Speciale Apicoltori - n. 562, dicembre 2006
Gli uomini dell'Apicoltura in Italia
[Condizioni di accesso ai contenuti di Apitalia Online]
 
 • Francesco Campese
Non c’è solo la passione per l’ape
di Massimo Ilari - Alessandro Tarquinio
 
 CARTA DI IDENTITÁ
 nome  Francesco
 cognome  Campese
 età  56
 regione  Veneto
 provincia  n.d.
 comune  Vicenza
 nome azienda  Apicoltura Campese
inizio attività  1977
arnie  450
 apicoltura  Nomade e Stanziale
tipo di api  Apis Mellifera Ligustica
 tipo di miele  Acacia
Castagno
 miele prodotto  250 quintali/anno
 
 • L'Intervista
 
Come ha iniziato l'attività di apicoltore?
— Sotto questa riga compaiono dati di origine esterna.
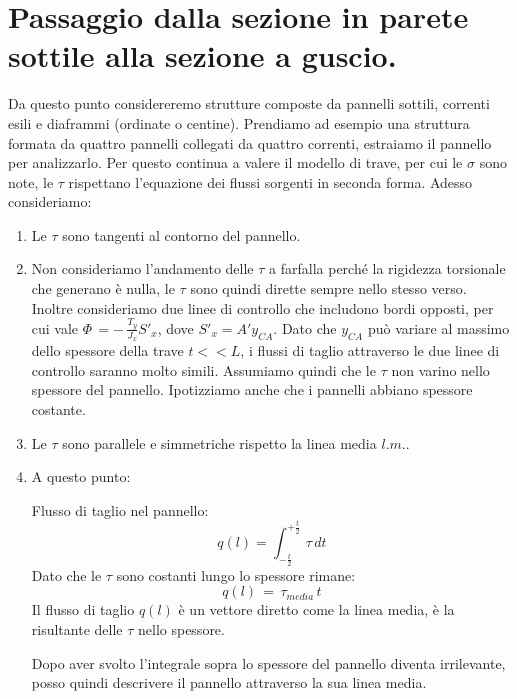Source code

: \section{Passaggio dalla sezione in parete sottile alla sezione a guscio.}

Da questo punto considereremo strutture composte da pannelli sottili, correnti esili e diaframmi (ordinate o centine). Prendiamo ad esempio una struttura formata da quattro pannelli collegati da quattro correnti, estraiamo il pannello per analizzarlo. Per questo continua a valere il modello di trave, per cui le $\sigma$ sono note, le $\tau$ rispettano l'equazione dei flussi sorgenti in seconda forma. Adesso consideriamo:

\begin{enumerate}
    \item Le $\tau$ sono tangenti al contorno del pannello.\\
    \item Non consideriamo l'andamento delle $\tau$ a farfalla perché la rigidezza torsionale che generano è nulla, le $\tau$ sono quindi dirette sempre nello stesso verso. Inoltre consideriamo due linee di controllo che includono bordi opposti, per cui vale $ \Phi\, = -\, \frac{T_y}{J_x}S'_x $, dove $S'_x = A'y_{CA}$. Dato che $y_{CA}$ può variare al massimo dello spessore della trave $t<<L$, i flussi di taglio attraverso le due linee di controllo saranno molto simili. Assumiamo quindi che le $\tau$ non varino nello spessore del pannello. Ipotizziamo anche che i pannelli abbiano spessore costante.\\
    \item Le $\tau$ sono parallele e simmetriche rispetto la linea media $l.m.$.
    \item A questo punto:
    \begin{definizioneBox}
        Flusso di taglio nel pannello:
        \begin{equation*}
            q(l) = \int_{-\frac{t}{2}}^{+\frac{t}{2}} \, \tau \,dt
        \end{equation*}
        Dato che le $\tau $ sono costanti lungo lo spessore rimane:
        \begin{equation*}
            q(l) \,= \, \tau_{media} \,t
        \end{equation*}
        Il flusso di taglio $q(l)$ è un vettore diretto come la linea media, è la risultante delle $\tau$ nello spessore. 
    \end{definizioneBox}
    Dopo aver svolto l'integrale sopra lo spessore del pannello diventa irrilevante, posso quindi descrivere il pannello attraverso la sua linea media.

\end{enumerate}
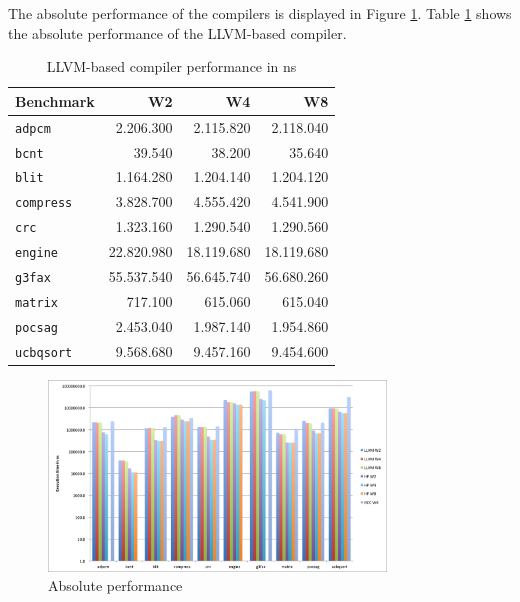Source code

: The absolute performance of the compilers is displayed in Figure \ref{fig:abs_perf}. Table \ref{tbl:LLVM_perf} shows the absolute performance of the LLVM-based compiler. 

\begin{table}
  \centering
    \begin{tabular}{|l|r|r|r|}
    \hline
    \textbf{Benchmark} & \multicolumn{1}{|r|}{\textbf{W2}} & \multicolumn{1}{|r|}{\textbf{W4}}  & \multicolumn{1}{|r|}{\textbf{W8}} \\ \hline
	\texttt{adpcm} 		&  2.206.300	&  2.115.820 	&  2.118.040 	\\ \hline
	\texttt{bcnt} 		&  39.540		&  38.200 		&  35.640 		\\ \hline
	\texttt{blit} 		&  1.164.280	&  1.204.140 	&  1.204.120 	\\ \hline
	\texttt{compress} 	&  3.828.700	&  4.555.420 	&  4.541.900 	\\ \hline
	\texttt{crc} 		&  1.323.160	&  1.290.540 	&  1.290.560 	\\ \hline
	\texttt{engine} 	&  22.820.980	&  18.119.680 	&  18.119.680 	\\ \hline
	\texttt{g3fax} 		&  55.537.540	&  56.645.740 	&  56.680.260 	\\ \hline
	\texttt{matrix} 	&  717.100		&  615.060 		&  615.040 		\\ \hline
	\texttt{pocsag} 	&  2.453.040	&  1.987.140 	&  1.954.860 	\\ \hline
	\texttt{ucbqsort} 	&  9.568.680	&  9.457.160 	&  9.454.600 	\\ \hline
    \end{tabular}
  \caption{LLVM-based compiler performance in ns}
  \label{tbl:LLVM_perf}
\end{table}

\begin{figure}[ht]
\centering
\includegraphics[width=0.8\textwidth]{5_results/img/abs_perf.png}
\caption{Absolute performance}
\label{fig:abs_perf}
\end{figure}

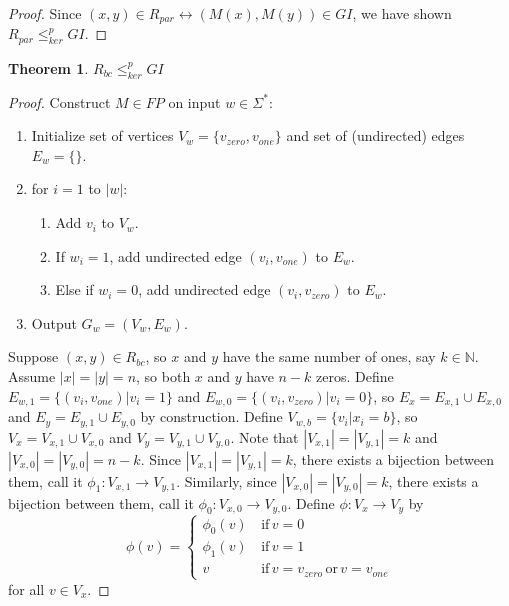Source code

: \documentclass{article}
\newtheorem{theorem}{Theorem}[section]
\theoremstyle{definition}
\newcommand{\plain}[1]{\,\text{#1}\,}
\newcommand{\sigmastar}{\Sigma^{*}}
\newcommand{\kr}{\leq^{p}_{ker}}
\begin{document}
\begin{proof}
  Since $(x,y)\in R_{par} \leftrightarrow (M(x), M(y)) \in GI$, we have shown
  $R_{par} \kr GI$.
\end{proof}

\begin{theorem}$R_{bc}\kr GI$\end{theorem}
\begin{proof}
  
  Construct $M\in FP$ on input $w \in \sigmastar$:
  \begin{enumerate}
  \item Initialize set of vertices $V_w=\{v_{zero}, v_{one}\}$ and set of
    (undirected) edges $E_w=\{\}$.
  \item for $i=1$ to $|w|$:
    \begin{enumerate}
    \item Add $v_i$ to $V_w$.
    \item If $w_i = 1$, add undirected edge $(v_i, v_{one})$ to $E_w$.
    \item Else if $w_i = 0$, add undirected edge $(v_i, v_{zero})$ to $E_w$.
    \end{enumerate}
  \item Output $G_w=(V_w,E_w)$.
  \end{enumerate}
  
  Suppose $(x,y)\in R_{bc}$, so $x$ and $y$ have the same number of ones, say
  $k\in\mathbb{N}$. Assume $|x|=|y|=n$, so both $x$ and $y$ have $n-k$
  zeros. Define $E_{w,1}=\{(v_i, v_{one})|v_i = 1\}$ and $E_{w,0}=\{(v_i,
  v_{zero})|v_i = 0\}$, so $E_x = E_{x,1}\cup E_{x,0}$ and $E_y = E_{y,1} \cup
  E_{y,0}$ by construction. Define $V_{w,b}=\{v_i|x_i=b\}$, so $V_x=V_{x,1}
  \cup V_{x,0}$ and $V_y=V_{y,1} \cup V_{y,0}$. Note that
  $|V_{x,1}|=|V_{y,1}|=k$ and $|V_{x,0}|=|V_{y,0}|=n-k$. Since
  $|V_{x,1}|=|V_{y,1}|=k$, there exists a bijection between them, call it
  $\phi_1:V_{x,1}\to V_{y,1}$. Similarly, since $|V_{x,0}|=|V_{y,0}|=k$, there
  exists a bijection between them, call it $\phi_0:V_{x,0}\to V_{y,0}$. Define
  $\phi:V_x\to V_y$ by 
  \begin{displaymath}
    \phi(v) = 
    \begin{cases}
      \phi_0(v) & \plain{if} v = 0\\
      \phi_1(v) & \plain{if} v = 1\\
      v & \plain{if} v = v_{zero} \plain{or} v = v_{one}
    \end{cases}
  \end{displaymath}
  for all $v\in V_x$.


\end{proof}
\end{document}
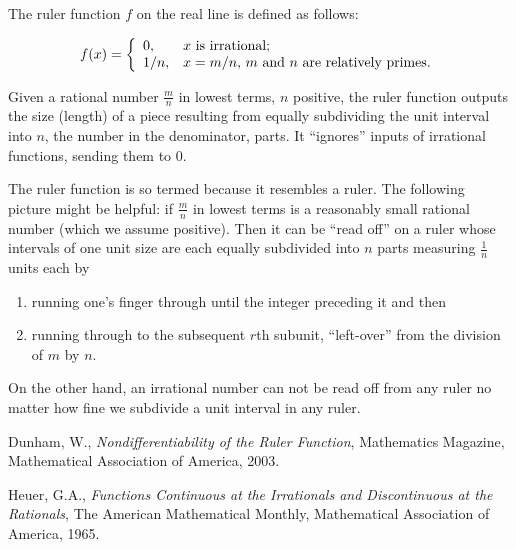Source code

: \documentclass[12pt]{article}
\begin{document}
The ruler function $f$ on the real line is defined as follows:

\begin{equation}
    f(x)=\left\{
           \begin{array}{ll}
             0, & \hbox{$x$ is irrational;} \\
             1/n, & \hbox{$x=m/n$, $m$ and $n$ are relatively primes}.
           \end{array}
         \right.
\end{equation}

Given a rational number $\frac{m}{n}$ in lowest terms, $n$ positive, the ruler function outputs the size (length) of a piece resulting from equally subdividing the unit interval into $n$, the number in the denominator, parts. It ``ignores'' inputs of irrational functions, sending them to 0.

The ruler function is so termed because it resembles a ruler. The following picture might be helpful: if $\frac{m}{n}$ in lowest terms  is a reasonably small rational number (which we assume positive). Then it can be ``read off'' on a ruler whose intervals of one unit size are each equally subdivided into $n$ parts measuring $\frac{1}{n}$ units each by 
\begin{enumerate}
\item{running one's finger through until the integer preceding it and then} 
\item{running through to the subsequent $r$th subunit, ``left-over'' from the division of $m$ by $n$.} 
\end{enumerate}
On the other hand, an irrational number can not be read off from any ruler no matter how fine we subdivide a unit interval in any ruler.

\begin{thebibliography}{1}
Dunham, W., \emph{Nondifferentiability of the Ruler Function}, Mathematics Magazine, Mathematical Association of America, 2003.

Heuer, G.A., \emph{Functions Continuous at the Irrationals and Discontinuous at the Rationals}, The American Mathematical Monthly, Mathematical Association of America, 1965.
\end{thebibliography}
\end{document}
Tutto ha preso il la dopo aver frequentato diversi apicoltori, in un periodo in cui ero studente. Praticamente dai 18 ai 20, fino ai 27, quando ho fatto la scelta di questo mestiere. Frequentando l’università, poi, ero costantemente in contatto con apicoltori locali, e parlavamo ogni giorno di api. Alla fine ho lasciato l’università, un po’ prima di portarla a termine, e ho deciso di iniziare l’attività di apicoltore. Ho cominciato con un mio amico, il primo anno, e in seguito mi sono sposato e da quel momento ho fatto la scelta di mettermi in proprio. Gli esordi sono stati molto difficoltosi perché dovevo autofinanziarmi e per superare le difficoltà decisi di fare anche il falegname insieme a mio padre. Realizzavamo materiale apistico che poi riuscivamo a commercializzare nella regione Veneto. Nel 1981 avevo già raggiunto un discreto numero di alveari e allora è diventato inevitabile fare solo apicoltore. In quel periodo era assai problematico essere riconosciuti come apicoltori, così ho dovuto cercarmi due campi in affitto per 450 casse. In ogni caso ho avuto comunque dei problemi prima che mi riconoscessero l’attività di apicoltore perché non era considerata agricola. Quello dell’apicoltore era un lavoro sconosciuto. Perché? C’era appena un professionista per provincia e niente più. In seguito, ho cominciato subito a produrre sciami e api regine e da lì ho iniziato un’attività molto più intensa di quella di produrre soltanto miele. Così dopo tre o quattro anni vendevo già sciami e api regine proprio nel momento in cui le richieste registravano un vero e proprio boom. Non a caso mettendo a confronto i prezzi di miele, sciami e api regine di trent’anni fa esce fuori che in quel periodo l’apicoltura era molto più remunerativa, soprattutto perché non c’era la concorrenza di Argentina, Cina e altri paesi produttori di miele.
 
Per quali motivi ha iniziato?
E’ stata obbligata. E ve ne spiego la ragione. Avendo frequentato per alcuni anni le api, soprattutto il sabato e la domenica, vedevo nell’apicoltura un’attività che dava sfogo al mio desiderio di creatività. Le api sono malleabili e permettono di condurre sperimentazioni e di sottoporle a verifica. Poi una buona parte l’ha giocata anche l’incoscienza. Non è certo mancato l’approfondimento: ho tutti i libri che stimolano a verificare quello che si è letto. Poi, in realtà, non si sa dove si va a parare perché manca proprio l’esperienza. La soluzione? Ho cercato sempre di stare in mezzo alle api. Anche se agli esordi non erano molte ho potuto fare esperienza in fretta e mettere in piedi una bella azienda apistica, senza mai aver preso un contributo. Quello che ho realizzato l’ho fatto con le mie forze, con mia moglie e, quando sono cresciuti, con l’aiuto dei miei figli anche se adesso stanno per laurearsi e non riescono come prima ad aiutarmi. E’ stata dura però c’è da dire che quando si fa un lavoro che piace il duro lo vedono gli altri.
 
Che cosa vuol dire avere una passione per l’Ape?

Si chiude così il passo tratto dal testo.